Job Responsibilities
- Prepare, review, file, and support premarket documents for global registrations for assigned projects.
- Collaborate with business unit and international regulatory affairs personnel to support marketing authorizations for assigned projects.
- Represent Regulatory Affairs as a team member of product development projects from Concept through Commercialization.
- Review pre-clinical, and clinical protocols and associated reports to be used in submissions for assigned projects.
- Develop Regulatory Strategies for new or modified products for assigned projects.
- Monitor and provide information pertaining to the impact of changes in the regulatory environment.
- Communicate with regulatory agencies and/or notify bodies on administrative and routine matters.
- Document, consolidate, and maintain oral and written communication with health authorities.
- Prepare internal documents for modifications to devices, when appropriate.
- Participate in health agency inspections & notified body audits as necessary.

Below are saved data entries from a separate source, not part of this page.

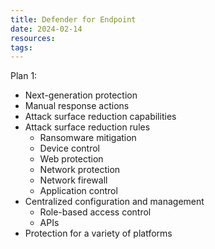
 ```yaml
---
title: Defender for Endpoint
date: 2024-02-14
resources: 
tags:
---
```

Plan 1:

- Next-generation protection
- Manual response actions
- Attack surface reduction capabilities
- Attack surface reduction rules
	- Ransomware mitigation
	- Device control
	- Web protection
	- Network protection
	- Network firewall
	- Application control
- Centralized configuration and management
	- Role-based access control
	- APIs
- Protection for a variety of platforms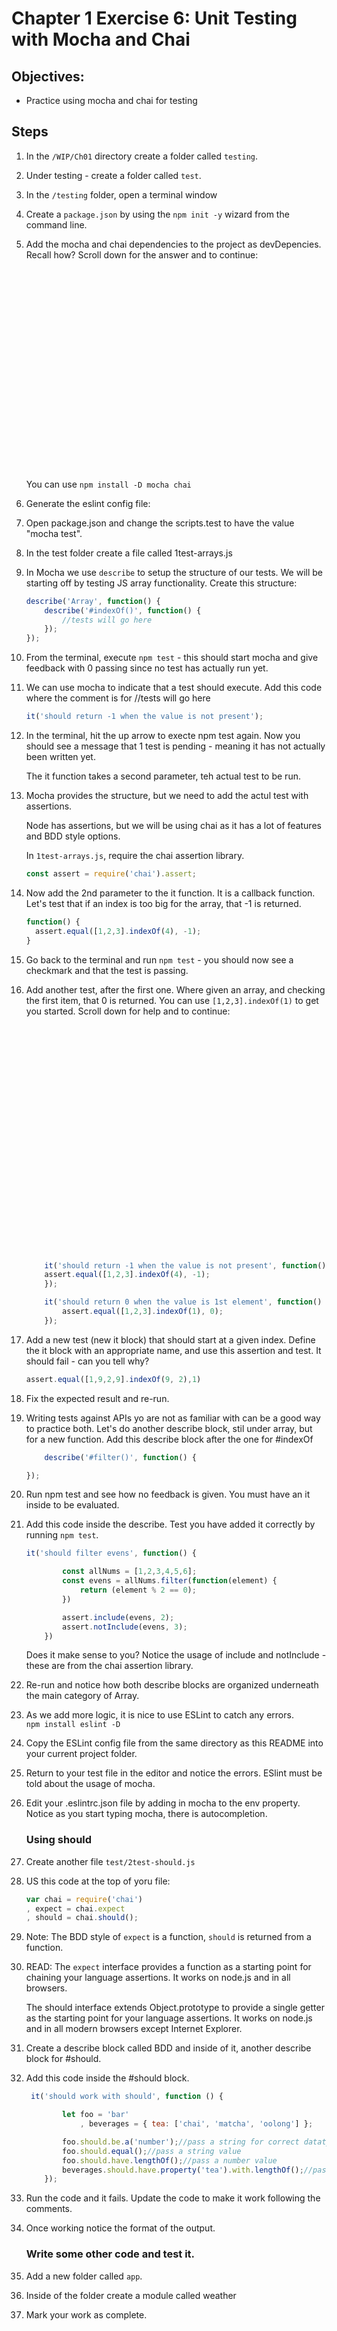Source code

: # Chapter 1 Exercise 6: Unit Testing with Mocha and Chai

## Objectives:
* Practice using mocha and chai for testing

## Steps

1. In the `/WIP/Ch01` directory create a folder called `testing`.

1. Under testing - create a folder called `test`.

1. In the `/testing` folder, open a terminal window

1. Create a `package.json` by using the `npm init -y` wizard from the command line. 

1. Add the mocha and chai dependencies to the project as devDepencies.  Recall how? Scroll down for the answer and to continue:
    ```
























    ```

    You can use `npm install -D mocha chai`

1. Generate the eslint config file:


1. Open package.json and change the scripts.test  to have the value "mocha test".

1. In the test folder create a file called 1test-arrays.js

1. In Mocha we use `describe` to setup the structure of our tests. We will be starting off by testing JS array functionality. Create this structure:

    ```javascript
    describe('Array', function() {
        describe('#indexOf()', function() {
            //tests will go here
        });
    });
    ```

1. From the terminal, execute `npm test` - this should start mocha and give feedback with 0 passing since no test has actually run yet. 

1. We can use mocha to indicate that a test should execute. Add this code where the comment is for //tests will go here

    ```javascript
    it('should return -1 when the value is not present');
    ```

1. In the terminal, hit the up arrow to execte npm test again. Now you should see a message that 1 test is pending - meaning it has not actually been written yet.

    The it function takes a second parameter, teh actual test to be run.

1. Mocha provides the structure, but we need to add the actul test with assertions.

    Node has assertions, but we will be using chai as it has a lot of features and BDD style options.

    In `1test-arrays.js`, require the chai assertion library.

    ```javascript
    const assert = require('chai').assert;
    ```

1. Now add the 2nd parameter to the it function. It is a callback function. Let's test that if an index is too big for the array, that -1 is returned.
    ```javascript
    function() {
      assert.equal([1,2,3].indexOf(4), -1);
    }
    ```

1. Go back to the terminal and run `npm test` - you should now see a checkmark and that the test is passing.

1. Add another test, after the first one. Where given an array, and checking the first item, that 0 is returned. You can use `[1,2,3].indexOf(1)` to get you started. Scroll down for help and to continue:

    ```javascript



























        it('should return -1 when the value is not present', function() {
        assert.equal([1,2,3].indexOf(4), -1);
        });

        it('should return 0 when the value is 1st element', function() {
            assert.equal([1,2,3].indexOf(1), 0);
        });
    ```

1. Add a new test (new it block) that should start at a given index. Define the it block with an appropriate name, and use this assertion and test. It should fail - can you tell why?  
    ```javascript
    assert.equal([1,9,2,9].indexOf(9, 2),1)
    ```

1. Fix the expected result and re-run.
        
1. Writing tests against APIs yo are not as familiar with can be a good way to practice both. Let's do another describe block, stil under array, but for a new function. Add this describe block after the one for  #indexOf

    ```javascript
        describe('#filter()', function() {
    
    });
    ```

1. Run npm test and see how no feedback is given. You must have an it inside to be evaluated.

1. Add this code inside the describe. Test you have added it correctly by running `npm test`.

    ```javascript
    it('should filter evens', function() {

            const allNums = [1,2,3,4,5,6];
            const evens = allNums.filter(function(element) {
                return (element % 2 == 0);
            })

            assert.include(evens, 2);
            assert.notInclude(evens, 3);
        })
    ```

     Does it make sense to you? Notice the usage of include and notInclude - these are from the chai assertion library.

1. Re-run and notice how both describe blocks are organized underneath the main category of Array.

1. As we add more logic, it is nice to use ESLint to catch any errors.  
    `npm install eslint -D`

1. Copy the ESLint config file from the same directory as this README into your current project folder.

1. Return to your test file in the editor and notice the errors. ESlint must be told about the usage of mocha. 

1. Edit your .eslintrc.json file by adding in mocha to the env property. Notice as you start typing mocha, there is autocompletion.

    ### Using should

1. Create another file `test/2test-should.js`

1. US this code at the top of yoru file:

    ```javascript
    var chai = require('chai')
    , expect = chai.expect
    , should = chai.should();
    ```

1. Note: The BDD style of `expect` is a function, `should` is returned from a function.

1. READ: The `expect` interface provides a function as a starting point for chaining your language assertions. It works on node.js and in all browsers.

    The should interface extends Object.prototype to provide a single getter as the starting point for your language assertions. It works on node.js and in all modern browsers except Internet Explorer.

1. Create a describe block called BDD and inside of it, another describe block for #should.

1. Add this code inside the #should block. 

    ```javascript
     it('should work with should', function () {

            let foo = 'bar'
                , beverages = { tea: ['chai', 'matcha', 'oolong'] };

            foo.should.be.a('number');//pass a string for correct datatype
            foo.should.equal();//pass a string value
            foo.should.have.lengthOf();//pass a number value
            beverages.should.have.property('tea').with.lengthOf();//pass  value and length
        });
    ```

1. Run the code and it fails. Update the code to make it work following the comments.

1. Once working notice the format of the output.

    ### Write some other code and test it.

1.  Add a new folder called `app`.

1. Inside of the folder create a module called weather 

1. Mark your work as complete.


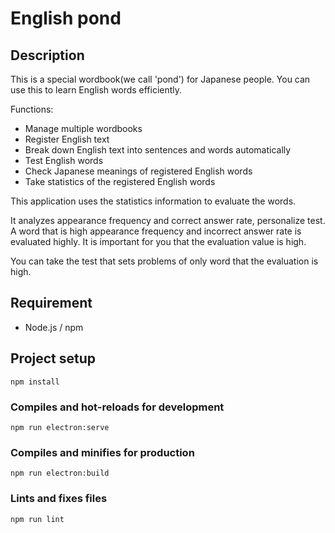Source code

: # English pond

## Description
This is a special wordbook(we call 'pond') for Japanese people. You can use this to learn English words efficiently.

Functions:
- Manage multiple wordbooks
- Register English text
- Break down English text into sentences and words automatically
- Test English words
- Check Japanese meanings of registered English words
- Take statistics of the registered English words

This application uses the statistics information to evaluate the words.

It analyzes appearance frequency and correct answer rate, personalize test.
A word that is high appearance frequency and incorrect answer rate is evaluated highly. It is important for you that the evaluation value is high.

You can take the test that sets problems of only word that the evaluation is high.

## Requirement
- Node.js / npm

## Project setup
```
npm install
```

### Compiles and hot-reloads for development
```
npm run electron:serve
```

### Compiles and minifies for production
```
npm run electron:build
```

### Lints and fixes files
```
npm run lint
```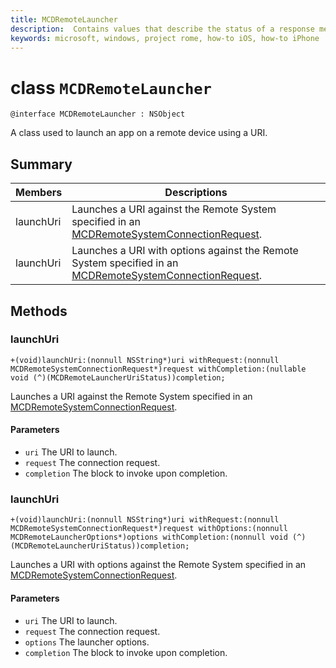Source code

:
 ```yaml
---
title: MCDRemoteLauncher
description:  Contains values that describe the status of a response message from a remote app service.
keywords: microsoft, windows, project rome, how-to iOS, how-to iPhone
---
```


# class `MCDRemoteLauncher` 

```
@interface MCDRemoteLauncher : NSObject
```  

A class used to launch an app on a remote device using a URI.

## Summary

 Members | Descriptions                                
----|---------
launchUri | Launches a URI against the Remote System specified in an [MCDRemoteSystemConnectionRequest](MCDRemoteSystemConnectionRequest.md).
launchUri | Launches a URI with options against the Remote System specified in an [MCDRemoteSystemConnectionRequest](MCDRemoteSystemConnectionRequest.md).

## Methods

### launchUri
`+(void)launchUri:(nonnull NSString*)uri withRequest:(nonnull MCDRemoteSystemConnectionRequest*)request withCompletion:(nullable void (^)(MCDRemoteLauncherUriStatus))completion;` 

Launches a URI against the Remote System specified in an [MCDRemoteSystemConnectionRequest](MCDRemoteSystemConnectionRequest.md).

#### Parameters
* `uri` The URI to launch.
* `request` The connection request.
* `completion` The block to invoke upon completion.

### launchUri
`+(void)launchUri:(nonnull NSString*)uri withRequest:(nonnull MCDRemoteSystemConnectionRequest*)request withOptions:(nonnull MCDRemoteLauncherOptions*)options withCompletion:(nonnull void (^)(MCDRemoteLauncherUriStatus))completion;`

Launches a URI with options against the Remote System specified in an [MCDRemoteSystemConnectionRequest](MCDRemoteSystemConnectionRequest.md).

#### Parameters
* `uri` The URI to launch.
* `request` The connection request.
* `options` The launcher options.
* `completion` The block to invoke upon completion.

- Author and/or review regulatory procedures and update as necessary.
- Review change control documents and ascertain regulatory impact for external and internal documents through formal regulatory assessments.
- Assist in development/maintenance of regulatory files, records, and reporting systems for systematic retrieval of information.
- Review promotional material, advertising, and labeling to ensure regulatory compliance on assigned projects.
- Ensure compliance with regulations specific to clearance and approvals of MEIC-developed product’s raw material and/or prototype.